:: Goal of the exercise ::
Copy out each line of the listing below in which the string "Leandro" occurs.

:: Dataset excerpts ::
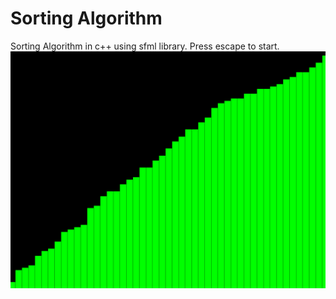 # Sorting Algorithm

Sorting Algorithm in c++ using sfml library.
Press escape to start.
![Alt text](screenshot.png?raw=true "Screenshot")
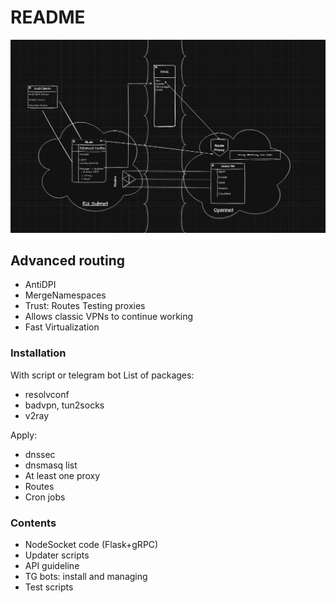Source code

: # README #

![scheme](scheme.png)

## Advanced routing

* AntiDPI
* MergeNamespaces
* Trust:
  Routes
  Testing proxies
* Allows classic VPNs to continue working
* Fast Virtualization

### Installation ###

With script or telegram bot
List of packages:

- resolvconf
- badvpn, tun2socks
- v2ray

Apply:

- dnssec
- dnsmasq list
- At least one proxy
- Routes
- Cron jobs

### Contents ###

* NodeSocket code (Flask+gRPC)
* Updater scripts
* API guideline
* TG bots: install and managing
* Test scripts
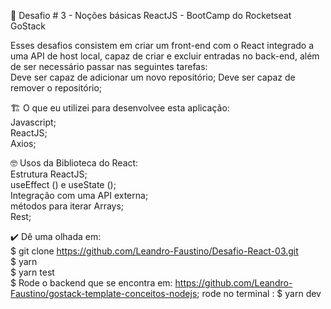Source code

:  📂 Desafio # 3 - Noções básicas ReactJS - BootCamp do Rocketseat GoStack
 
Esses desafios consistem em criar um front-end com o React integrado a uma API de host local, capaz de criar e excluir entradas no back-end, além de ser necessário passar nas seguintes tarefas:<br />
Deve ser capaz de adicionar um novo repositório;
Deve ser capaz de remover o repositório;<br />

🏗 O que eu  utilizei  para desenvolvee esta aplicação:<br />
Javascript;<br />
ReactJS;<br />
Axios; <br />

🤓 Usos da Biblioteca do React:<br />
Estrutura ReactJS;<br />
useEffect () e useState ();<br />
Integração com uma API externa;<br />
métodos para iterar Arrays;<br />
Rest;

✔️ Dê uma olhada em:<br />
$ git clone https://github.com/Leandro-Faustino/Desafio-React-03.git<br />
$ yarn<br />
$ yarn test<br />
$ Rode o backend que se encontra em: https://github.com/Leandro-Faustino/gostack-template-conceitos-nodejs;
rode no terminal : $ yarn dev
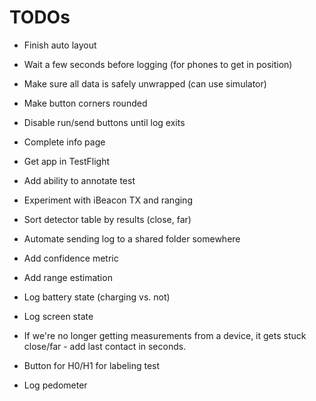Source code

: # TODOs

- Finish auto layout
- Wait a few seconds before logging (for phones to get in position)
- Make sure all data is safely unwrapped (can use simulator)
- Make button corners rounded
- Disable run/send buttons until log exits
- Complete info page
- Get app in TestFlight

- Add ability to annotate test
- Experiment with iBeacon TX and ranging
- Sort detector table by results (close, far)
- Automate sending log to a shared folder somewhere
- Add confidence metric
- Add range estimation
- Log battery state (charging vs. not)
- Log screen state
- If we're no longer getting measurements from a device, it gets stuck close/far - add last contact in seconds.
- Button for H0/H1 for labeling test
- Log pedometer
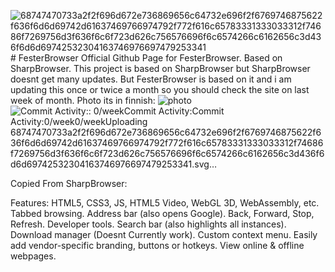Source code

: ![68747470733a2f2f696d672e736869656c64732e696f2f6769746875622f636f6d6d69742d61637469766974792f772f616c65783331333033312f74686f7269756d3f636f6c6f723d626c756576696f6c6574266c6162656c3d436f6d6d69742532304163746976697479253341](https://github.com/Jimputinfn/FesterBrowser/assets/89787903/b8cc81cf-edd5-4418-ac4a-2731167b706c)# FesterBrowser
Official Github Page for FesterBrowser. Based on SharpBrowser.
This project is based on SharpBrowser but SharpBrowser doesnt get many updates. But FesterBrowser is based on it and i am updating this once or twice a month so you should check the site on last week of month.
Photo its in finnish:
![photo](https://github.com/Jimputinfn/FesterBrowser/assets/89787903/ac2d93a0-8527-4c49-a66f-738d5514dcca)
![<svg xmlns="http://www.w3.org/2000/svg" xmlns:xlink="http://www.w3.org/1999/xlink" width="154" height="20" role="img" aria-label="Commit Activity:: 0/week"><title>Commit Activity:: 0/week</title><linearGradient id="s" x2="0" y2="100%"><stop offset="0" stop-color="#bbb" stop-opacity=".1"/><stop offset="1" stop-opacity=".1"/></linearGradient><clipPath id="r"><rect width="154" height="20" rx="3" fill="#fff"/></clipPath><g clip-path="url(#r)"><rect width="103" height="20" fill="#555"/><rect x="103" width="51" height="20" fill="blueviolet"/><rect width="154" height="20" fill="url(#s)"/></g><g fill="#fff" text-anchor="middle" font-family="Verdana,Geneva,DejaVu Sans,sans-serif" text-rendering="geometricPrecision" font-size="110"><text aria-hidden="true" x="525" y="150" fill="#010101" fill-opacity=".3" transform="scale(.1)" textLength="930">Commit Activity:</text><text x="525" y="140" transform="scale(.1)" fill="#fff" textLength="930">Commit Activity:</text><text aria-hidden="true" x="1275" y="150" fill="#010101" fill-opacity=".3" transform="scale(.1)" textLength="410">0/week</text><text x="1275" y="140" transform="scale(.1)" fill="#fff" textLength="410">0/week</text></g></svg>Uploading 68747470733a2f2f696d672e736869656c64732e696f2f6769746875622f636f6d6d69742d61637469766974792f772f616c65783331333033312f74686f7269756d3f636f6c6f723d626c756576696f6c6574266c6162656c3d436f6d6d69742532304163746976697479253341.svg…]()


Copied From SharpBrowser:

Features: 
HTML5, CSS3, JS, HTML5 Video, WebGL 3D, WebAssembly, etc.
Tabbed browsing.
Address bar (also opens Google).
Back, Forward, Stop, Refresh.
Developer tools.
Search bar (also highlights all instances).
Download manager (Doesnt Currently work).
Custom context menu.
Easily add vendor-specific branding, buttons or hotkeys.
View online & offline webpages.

:: Result for this exercise ::
$ git clone https://github.com/Leandro-Faustino/Desafio-React-03.git<br />
$ Rode o backend que se encontra em: https://github.com/Leandro-Faustino/gostack-template-conceitos-nodejs;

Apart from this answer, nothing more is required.